Investor Conference Call to be Held on July 21, 2006 11:00
A.M. ET
Cytec will host their second quarter earnings release conference
call on July 21, 2006 at 11:00 a.m. ET. The conference call will
also be simultaneously webcast for all investors from Cytec’s
website www.cytec.com. Select the Investor Relations page to
access the live conference call.
A recording of the conference call may be accessed by telephone
from 2:00 p.m. ET on July 21, 2006 until August 11, 2006 at
11:00 p.m. ET by calling 888-203-1112 (U.S.) or 719-457-0820
(International) and entering access code 5345506. The conference
call recording will also be accessible on Cytec’s website for 3
weeks after the conference call.
Use of Non-GAAP Measures
Management believes that net earnings, basic and diluted
earnings per share before special items, which are non-GAAP
measurements, are meaningful to investors because they provide a
view of the Company with respect to ongoing operating results.

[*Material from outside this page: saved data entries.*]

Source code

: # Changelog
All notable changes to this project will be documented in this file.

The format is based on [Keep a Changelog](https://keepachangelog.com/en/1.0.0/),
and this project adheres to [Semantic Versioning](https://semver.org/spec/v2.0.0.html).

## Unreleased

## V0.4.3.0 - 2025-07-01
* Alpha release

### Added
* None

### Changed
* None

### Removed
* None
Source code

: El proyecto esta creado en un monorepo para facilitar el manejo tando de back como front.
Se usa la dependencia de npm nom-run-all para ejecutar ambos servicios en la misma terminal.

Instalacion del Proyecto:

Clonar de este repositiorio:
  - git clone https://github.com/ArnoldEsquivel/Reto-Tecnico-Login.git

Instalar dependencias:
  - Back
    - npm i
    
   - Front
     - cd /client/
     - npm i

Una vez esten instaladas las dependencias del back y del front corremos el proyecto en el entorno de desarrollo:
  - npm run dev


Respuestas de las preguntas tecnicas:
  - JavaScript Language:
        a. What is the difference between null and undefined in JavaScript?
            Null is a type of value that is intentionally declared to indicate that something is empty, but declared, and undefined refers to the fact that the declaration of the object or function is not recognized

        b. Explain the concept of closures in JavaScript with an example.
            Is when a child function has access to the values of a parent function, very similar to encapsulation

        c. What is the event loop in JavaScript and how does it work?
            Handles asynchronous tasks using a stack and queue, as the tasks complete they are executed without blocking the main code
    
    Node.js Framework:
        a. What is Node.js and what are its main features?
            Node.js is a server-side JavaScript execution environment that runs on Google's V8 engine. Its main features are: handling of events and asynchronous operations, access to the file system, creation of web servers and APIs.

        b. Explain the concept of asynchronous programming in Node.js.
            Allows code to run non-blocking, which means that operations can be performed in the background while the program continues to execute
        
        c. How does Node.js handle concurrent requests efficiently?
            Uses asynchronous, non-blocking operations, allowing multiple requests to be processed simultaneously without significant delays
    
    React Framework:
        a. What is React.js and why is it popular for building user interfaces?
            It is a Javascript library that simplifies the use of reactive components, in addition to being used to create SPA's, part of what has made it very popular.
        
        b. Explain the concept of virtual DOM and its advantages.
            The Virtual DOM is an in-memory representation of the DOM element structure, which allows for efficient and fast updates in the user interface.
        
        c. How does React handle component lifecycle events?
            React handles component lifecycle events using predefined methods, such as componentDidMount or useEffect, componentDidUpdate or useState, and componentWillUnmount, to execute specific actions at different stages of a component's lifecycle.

Special items represent significant charges or credits that are
important to an understanding of the Company’s overall operating
results in the period presented. Such non-GAAP measurements are
not recognized in accordance with generally accepted accounting
principles (GAAP) and should not be viewed as an alternative to
GAAP measures of performance. A reconciliation of GAAP
measurements to non-GAAP can be found at the end of this
release.
Forward-Looking and Cautionary Statements
Except for the historical information and discussions contained
herein, statements contained in this release may constitute
“forward-looking statements” within the meaning of the Private
Securities Litigation Reform Act of 1995. Achieving the results
described in these statements involves a number of risks,
uncertainties and other factors that could cause actual results
to differ materially, as discussed in Cytec’s filings with the
Securities and Exchange Commission.
Corporate Profile
Cytec Industries Inc. is a global specialty chemicals and
materials company focused on developing, manufacturing and
selling value-added products with pro forma sales in 2005 of
approximately $3.2 billion. Our products serve a diverse range
of end markets including aerospace, adhesives, automotive and
industrial coatings, chemical intermediates, inks, mining,
plastics and water treatment. We use our technology and
application development expertise to create chemical and
material solutions that are formulated to perform specific and
important functions in the finished products of our customers.